When a relative moves into residential care, the local authority will assess the individual’s means to pay for their care. At present anyone with assets or savings over £23,250 will be required to pay for their own social care and accommodation. Those with assets below this threshold will still be required to contribute from their income.
However, someone needing nursing care, whether in a care home or their own home, is entitled to this free of charge as it is provided by the NHS so an assessment to determine which needs are social and which are nursing should be requested.
A continuing healthcare assessment results in the NHS meeting the entire cost of care, social and nursing, without any means testing or contribution. To be eligible for continuing healthcare, the main or primary needs will relate to health. There is likely to be a complex medical condition which requires highly specialised, constant, nursing support.
Even if not eligible for continuing healthcare, the NHS should fund, free of charge, that part of a package consisting of nursing care. The remainder is means tested as it is social care provided by the local authority. An accurate assessment of needs is therefore essential and any decision scrutinised carefully to ensure the Local Authority are not trying to charge for what is really nursing care.
An initial checklist is completed by a nurse, doctor or social worker. If appropriate, a full assessment is carried out by a multidisciplinary team who will look at areas such as mobility, nutrition and behaviour. Anyone can ask for the initial checklist to be completed. With care fees averaging over £2,000 per month it is always worth requesting an assessment.

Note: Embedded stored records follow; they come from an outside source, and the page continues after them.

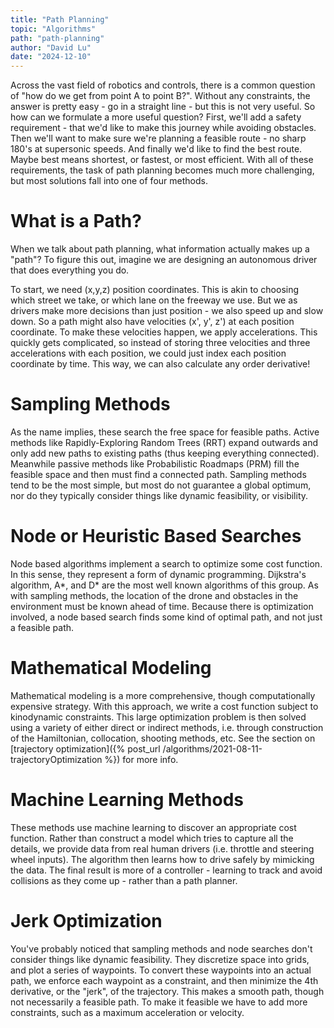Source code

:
 ```yaml
---
title: "Path Planning"
topic: "Algorithms"
path: "path-planning"
author: "David Lu"
date: "2024-12-10"
---
```


Across the vast field of robotics and controls, there is a common question of "how do we get from point A to point B?". Without any constraints, the answer is pretty easy - go in a straight line - but this is not very useful. So how can we formulate a more useful question? First, we'll add a safety requirement - that we'd like to make this journey while avoiding obstacles. Then we'll want to make sure we're planning a feasible route - no sharp 180's at supersonic speeds. And finally we'd like to find the best route. Maybe best means shortest, or fastest, or most efficient. With all of these requirements, the task of path planning becomes much more challenging, but most solutions fall into one of four methods. 

# What is a Path?

When we talk about path planning, what information actually makes up a "path"? To figure this out, imagine we are designing an autonomous driver that does everything you do. 

To start, we need (x,y,z) position coordinates. This is akin to choosing which street we take, or which lane on the freeway we use. But we as drivers make more decisions than just position - we also speed up and slow down. So a path might also have velocities (x', y', z') at each position coordinate. To make these velocities happen, we apply accelerations. This quickly gets complicated, so instead of storing three velocities and three accelerations with each position, we could just index each position coordinate by time. This way, we can also calculate any order derivative!

# Sampling Methods

As the name implies, these search the free space for feasible paths. Active methods like Rapidly-Exploring Random Trees (RRT) expand outwards and only add new paths to existing paths (thus keeping everything connected). Meanwhile passive methods like Probabilistic Roadmaps (PRM) fill the feasible space and then must find a connected path. Sampling methods tend to be the most simple, but most do not guarantee a global optimum, nor do they typically consider things like dynamic feasibility, or visibility.

# Node or Heuristic Based Searches

Node based algorithms implement a search to optimize some cost function. In this sense, they represent a form of dynamic programming. Dijkstra's algorithm, A*, and D* are the most well known algorithms of this group. As with sampling methods, the location of the drone and obstacles in the environment must be known ahead of time. Because there is optimization involved, a node based search finds some kind of optimal path, and not just a feasible path. 

# Mathematical Modeling

Mathematical modeling is a more comprehensive, though computationally expensive strategy. With this approach, we write a cost function subject to kinodynamic constraints. This large optimization problem is then solved using a variety of either direct or indirect methods, i.e. through construction of the Hamiltonian, collocation, shooting methods, etc. See the section on [trajectory optimization]({% post_url /algorithms/2021-08-11-trajectoryOptimization %}) for more info.

# Machine Learning Methods

These methods use machine learning to discover an appropriate cost function. Rather than construct a model which tries to capture all the details, we provide data from real human drivers (i.e. throttle and steering wheel inputs). The algorithm then learns how to drive safely by mimicking the data. The final result is more of a controller - learning to track and avoid collisions as they come up - rather than a path planner. 


# Jerk Optimization 

You've probably noticed that sampling methods and node searches don't consider things like dynamic feasibility. They discretize space into grids, and plot a series of waypoints. To convert these waypoints into an actual path, we enforce each waypoint as a constraint, and then minimize the 4th derivative, or the "jerk", of the trajectory. This makes a smooth path, though not necessarily a feasible path. To make it feasible we have to add more constraints, such as a maximum acceleration or velocity. 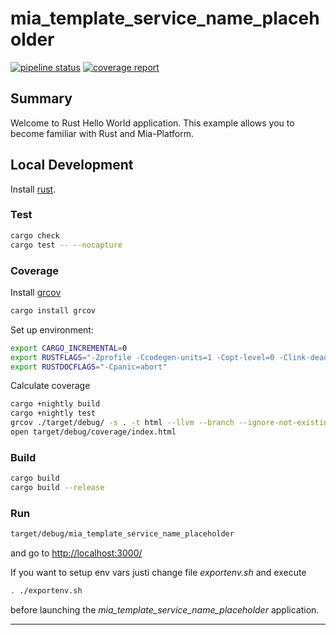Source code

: # mia_template_service_name_placeholder

[![pipeline status][pipeline]][git-link]
[![coverage report][coverage]][git-link]

## Summary

Welcome to Rust Hello World application. This example allows you to become familiar with Rust and Mia-Platform.

## Local Development

Install [rust](https://www.rust-lang.org/tools/install).

### Test

```bash
cargo check
cargo test -- --nocapture
```

### Coverage

Install [grcov](https://github.com/mozilla/grcov)

```bash
cargo install grcov
```

Set up environment:

```bash
export CARGO_INCREMENTAL=0
export RUSTFLAGS="-Zprofile -Ccodegen-units=1 -Copt-level=0 -Clink-dead-code -Coverflow-checks=off -Zpanic_abort_tests -Cpanic=abort"
export RUSTDOCFLAGS="-Cpanic=abort"
```

Calculate coverage

```bash
cargo +nightly build
cargo +nightly test
grcov ./target/debug/ -s . -t html --llvm --branch --ignore-not-existing -o ./target/debug/coverage/
open target/debug/coverage/index.html
```

### Build

```bash
cargo build
cargo build --release
```

### Run

```bash
target/debug/mia_template_service_name_placeholder
```

and go to [http://localhost:3000/]()

If you want to setup env vars justi change file *exportenv.sh* and execute

```bash
. ./exportenv.sh
```

before launching the *mia_template_service_name_placeholder* application.

---------------------------

[pipeline]: %GITLAB_BASE_URL%/%CUSTOM_PLUGIN_PROJECT_FULL_PATH%/mia_template_service_name_placeholder/badges/master/pipeline.svg
[coverage]: %GITLAB_BASE_URL%/%CUSTOM_PLUGIN_PROJECT_FULL_PATH%/mia_template_service_name_placeholder/badges/master/coverage.svg
[git-link]: %GITLAB_BASE_URL%/%CUSTOM_PLUGIN_PROJECT_FULL_PATH%/mia_template_service_name_placeholder/commits/master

A decision should be communicated within 28 days. Where someone is eligible for continuing healthcare, discussions will take place with the Primary Care Trust and the multidisciplinary team to determine an appropriate package. Since continuing healthcare can be provided at someone’s own home, consideration should be given to whether this is possible.
A review of the decision must be lodged within 6 months of the notification. The PCT then has three months to deal with this request. If not satisfied with this outcome an independent review can be sought through the strategic health authority.
It is possible for there to be a retrospective assessment of eligibility, even after the cared for person has died. There are cut off dates for seeking an assessment.
Complaining about a care home
Given the cost of care homes, one would be entitled to receive the highest standards of both care and accommodation. Sadly this is not always the case.
If you are not happy with the care or accommodation, for yourself or a relative, complaints should be addressed in the first instance to the care home. By law every home should have their own complaints procedure and a good home will make sure that this is followed quickly and fairly. If care is being funded by the local authority, their complaints procedure can also be used to resolve any problems. Since October 2010, anyone, including someone who is self-funding, who is dissatisfied with the outcome of their complaint can refer the matter to the local government ombudsman.
The Care Quality Commission (CQC) is responsible for regulating care homes and their role is to ensure that a home complies with regulations and national minimum standards, rather than handle complaints about a care provider. However, where a complaint is about areas such as the standard of accommodation, this can be referred to the CQC.